Tsai, a neuroscientist at Massachusetts Institute of Technology (MIT) in Cambridge, says she checked the result; then checked it again. “For the longest time, I didn’t believe it,” she says. Her team had managed to clear amyloid from part of the brain with a flickering light. The strobe was tuned to 40 hertz and was designed to manipulate the rodents’ brainwaves, triggering a host of biological effects that eliminated the plaque-forming proteins. Although promising findings in mouse models of Alzheimer’s disease have been notoriously difficult to replicate in humans, the experiment offered some tantalizing possibilities. “The result was so mind-boggling and so robust, it took a while for the idea to sink in, but we knew we needed to work out a way of trying out the same thing in humans,” Tsai says.

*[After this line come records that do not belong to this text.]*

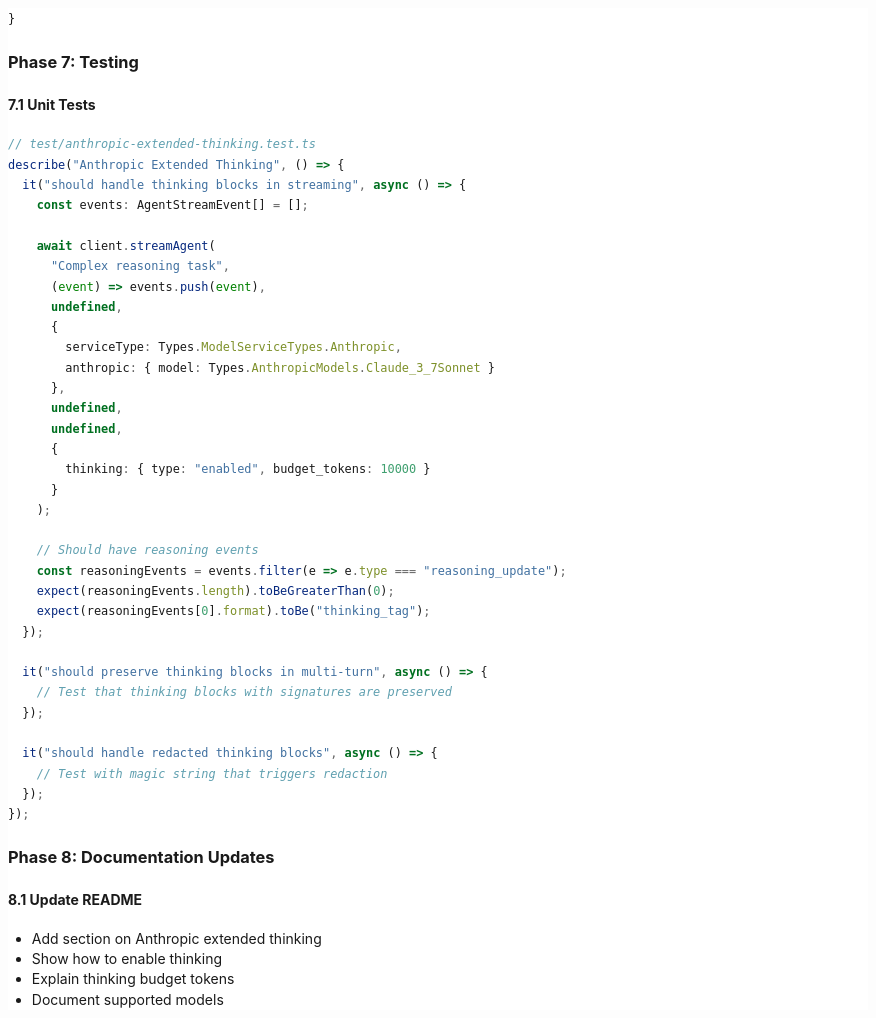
 ```typescript
}
```

### Phase 7: Testing

#### 7.1 Unit Tests
```typescript
// test/anthropic-extended-thinking.test.ts
describe("Anthropic Extended Thinking", () => {
  it("should handle thinking blocks in streaming", async () => {
    const events: AgentStreamEvent[] = [];
    
    await client.streamAgent(
      "Complex reasoning task",
      (event) => events.push(event),
      undefined,
      { 
        serviceType: Types.ModelServiceTypes.Anthropic,
        anthropic: { model: Types.AnthropicModels.Claude_3_7Sonnet }
      },
      undefined,
      undefined,
      {
        thinking: { type: "enabled", budget_tokens: 10000 }
      }
    );
    
    // Should have reasoning events
    const reasoningEvents = events.filter(e => e.type === "reasoning_update");
    expect(reasoningEvents.length).toBeGreaterThan(0);
    expect(reasoningEvents[0].format).toBe("thinking_tag");
  });
  
  it("should preserve thinking blocks in multi-turn", async () => {
    // Test that thinking blocks with signatures are preserved
  });
  
  it("should handle redacted thinking blocks", async () => {
    // Test with magic string that triggers redaction
  });
});
```

### Phase 8: Documentation Updates

#### 8.1 Update README
- Add section on Anthropic extended thinking
- Show how to enable thinking
- Explain thinking budget tokens
- Document supported models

Scientists identified the waves of electrical activity that constantly ripple through the brain almost 100 years ago, but they have struggled to assign these oscillations a definitive role in behaviour or brain function. Studies have strongly linked brainwaves to memory consolidation during sleep, and implicated them in processing sensory inputs and even coordinating consciousness. Yet not everyone is convinced that brainwaves are all that meaningful. “Right now we really don’t know what they do,” says Michael Shadlen, a neuroscientist at Columbia University in New York City.
Now, a growing body of evidence, including Tsai’s findings, hint at a meaningful connection to neurological disorders such as Alzheimer’s and Parkinson’s diseases. The work offers the possibility of forestalling or even reversing the damage caused by such conditions without using a drug.